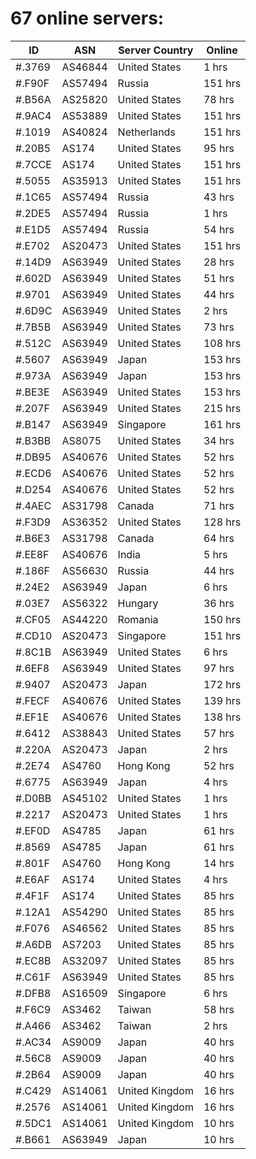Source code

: # 67 online servers:

| ID | ASN | Server Country | Online |
| ------ | ------ | ------ | ------ |
| #.3769 | AS46844 | United States | 1 hrs |
| #.F90F | AS57494 | Russia | 151 hrs |
| #.B56A | AS25820 | United States | 78 hrs |
| #.9AC4 | AS53889 | United States | 151 hrs |
| #.1019 | AS40824 | Netherlands | 151 hrs |
| #.20B5 | AS174 | United States | 95 hrs |
| #.7CCE | AS174 | United States | 151 hrs |
| #.5055 | AS35913 | United States | 151 hrs |
| #.1C65 | AS57494 | Russia | 43 hrs |
| #.2DE5 | AS57494 | Russia | 1 hrs |
| #.E1D5 | AS57494 | Russia | 54 hrs |
| #.E702 | AS20473 | United States | 151 hrs |
| #.14D9 | AS63949 | United States | 28 hrs |
| #.602D | AS63949 | United States | 51 hrs |
| #.9701 | AS63949 | United States | 44 hrs |
| #.6D9C | AS63949 | United States | 2 hrs |
| #.7B5B | AS63949 | United States | 73 hrs |
| #.512C | AS63949 | United States | 108 hrs |
| #.5607 | AS63949 | Japan | 153 hrs |
| #.973A | AS63949 | Japan | 153 hrs |
| #.BE3E | AS63949 | United States | 153 hrs |
| #.207F | AS63949 | United States | 215 hrs |
| #.B147 | AS63949 | Singapore | 161 hrs |
| #.B3BB | AS8075 | United States | 34 hrs |
| #.DB95 | AS40676 | United States | 52 hrs |
| #.ECD6 | AS40676 | United States | 52 hrs |
| #.D254 | AS40676 | United States | 52 hrs |
| #.4AEC | AS31798 | Canada | 71 hrs |
| #.F3D9 | AS36352 | United States | 128 hrs |
| #.B6E3 | AS31798 | Canada | 64 hrs |
| #.EE8F | AS40676 | India | 5 hrs |
| #.186F | AS56630 | Russia | 44 hrs |
| #.24E2 | AS63949 | Japan | 6 hrs |
| #.03E7 | AS56322 | Hungary | 36 hrs |
| #.CF05 | AS44220 | Romania | 150 hrs |
| #.CD10 | AS20473 | Singapore | 151 hrs |
| #.8C1B | AS63949 | United States | 6 hrs |
| #.6EF8 | AS63949 | United States | 97 hrs |
| #.9407 | AS20473 | Japan | 172 hrs |
| #.FECF | AS40676 | United States | 139 hrs |
| #.EF1E | AS40676 | United States | 138 hrs |
| #.6412 | AS38843 | United States | 57 hrs |
| #.220A | AS20473 | Japan | 2 hrs |
| #.2E74 | AS4760 | Hong Kong | 52 hrs |
| #.6775 | AS63949 | Japan | 4 hrs |
| #.D0BB | AS45102 | United States | 1 hrs |
| #.2217 | AS20473 | United States | 1 hrs |
| #.EF0D | AS4785 | Japan | 61 hrs |
| #.8569 | AS4785 | Japan | 61 hrs |
| #.801F | AS4760 | Hong Kong | 14 hrs |
| #.E6AF | AS174 | United States | 4 hrs |
| #.4F1F | AS174 | United States | 85 hrs |
| #.12A1 | AS54290 | United States | 85 hrs |
| #.F076 | AS46562 | United States | 85 hrs |
| #.A6DB | AS7203 | United States | 85 hrs |
| #.EC8B | AS32097 | United States | 85 hrs |
| #.C61F | AS63949 | United States | 85 hrs |
| #.DFB8 | AS16509 | Singapore | 6 hrs |
| #.F6C9 | AS3462 | Taiwan | 58 hrs |
| #.A466 | AS3462 | Taiwan | 2 hrs |
| #.AC34 | AS9009 | Japan | 40 hrs |
| #.56C8 | AS9009 | Japan | 40 hrs |
| #.2B64 | AS9009 | Japan | 40 hrs |
| #.C429 | AS14061 | United Kingdom | 16 hrs |
| #.2576 | AS14061 | United Kingdom | 16 hrs |
| #.5DC1 | AS14061 | United Kingdom | 10 hrs |
| #.B661 | AS63949 | Japan | 10 hrs |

Action item:
No picture is to appear in the copy; every entry above is otherwise to be printed verbatim.

Problem solution:
Source code

: # 67 online servers:

| ID | ASN | Server Country | Online |
| ------ | ------ | ------ | ------ |
| #.3769 | AS46844 | United States | 1 hrs |
| #.F90F | AS57494 | Russia | 151 hrs |
| #.B56A | AS25820 | United States | 78 hrs |
| #.9AC4 | AS53889 | United States | 151 hrs |
| #.1019 | AS40824 | Netherlands | 151 hrs |
| #.20B5 | AS174 | United States | 95 hrs |
| #.7CCE | AS174 | United States | 151 hrs |
| #.5055 | AS35913 | United States | 151 hrs |
| #.1C65 | AS57494 | Russia | 43 hrs |
| #.2DE5 | AS57494 | Russia | 1 hrs |
| #.E1D5 | AS57494 | Russia | 54 hrs |
| #.E702 | AS20473 | United States | 151 hrs |
| #.14D9 | AS63949 | United States | 28 hrs |
| #.602D | AS63949 | United States | 51 hrs |
| #.9701 | AS63949 | United States | 44 hrs |
| #.6D9C | AS63949 | United States | 2 hrs |
| #.7B5B | AS63949 | United States | 73 hrs |
| #.512C | AS63949 | United States | 108 hrs |
| #.5607 | AS63949 | Japan | 153 hrs |
| #.973A | AS63949 | Japan | 153 hrs |
| #.BE3E | AS63949 | United States | 153 hrs |
| #.207F | AS63949 | United States | 215 hrs |
| #.B147 | AS63949 | Singapore | 161 hrs |
| #.B3BB | AS8075 | United States | 34 hrs |
| #.DB95 | AS40676 | United States | 52 hrs |
| #.ECD6 | AS40676 | United States | 52 hrs |
| #.D254 | AS40676 | United States | 52 hrs |
| #.4AEC | AS31798 | Canada | 71 hrs |
| #.F3D9 | AS36352 | United States | 128 hrs |
| #.B6E3 | AS31798 | Canada | 64 hrs |
| #.EE8F | AS40676 | India | 5 hrs |
| #.186F | AS56630 | Russia | 44 hrs |
| #.24E2 | AS63949 | Japan | 6 hrs |
| #.03E7 | AS56322 | Hungary | 36 hrs |
| #.CF05 | AS44220 | Romania | 150 hrs |
| #.CD10 | AS20473 | Singapore | 151 hrs |
| #.8C1B | AS63949 | United States | 6 hrs |
| #.6EF8 | AS63949 | United States | 97 hrs |
| #.9407 | AS20473 | Japan | 172 hrs |
| #.FECF | AS40676 | United States | 139 hrs |
| #.EF1E | AS40676 | United States | 138 hrs |
| #.6412 | AS38843 | United States | 57 hrs |
| #.220A | AS20473 | Japan | 2 hrs |
| #.2E74 | AS4760 | Hong Kong | 52 hrs |
| #.6775 | AS63949 | Japan | 4 hrs |
| #.D0BB | AS45102 | United States | 1 hrs |
| #.2217 | AS20473 | United States | 1 hrs |
| #.EF0D | AS4785 | Japan | 61 hrs |
| #.8569 | AS4785 | Japan | 61 hrs |
| #.801F | AS4760 | Hong Kong | 14 hrs |
| #.E6AF | AS174 | United States | 4 hrs |
| #.4F1F | AS174 | United States | 85 hrs |
| #.12A1 | AS54290 | United States | 85 hrs |
| #.F076 | AS46562 | United States | 85 hrs |
| #.A6DB | AS7203 | United States | 85 hrs |
| #.EC8B | AS32097 | United States | 85 hrs |
| #.C61F | AS63949 | United States | 85 hrs |
| #.DFB8 | AS16509 | Singapore | 6 hrs |
| #.F6C9 | AS3462 | Taiwan | 58 hrs |
| #.A466 | AS3462 | Taiwan | 2 hrs |
| #.AC34 | AS9009 | Japan | 40 hrs |
| #.56C8 | AS9009 | Japan | 40 hrs |
| #.2B64 | AS9009 | Japan | 40 hrs |
| #.C429 | AS14061 | United Kingdom | 16 hrs |
| #.2576 | AS14061 | United Kingdom | 16 hrs |
| #.5DC1 | AS14061 | United Kingdom | 10 hrs |
| #.B661 | AS63949 | Japan | 10 hrs |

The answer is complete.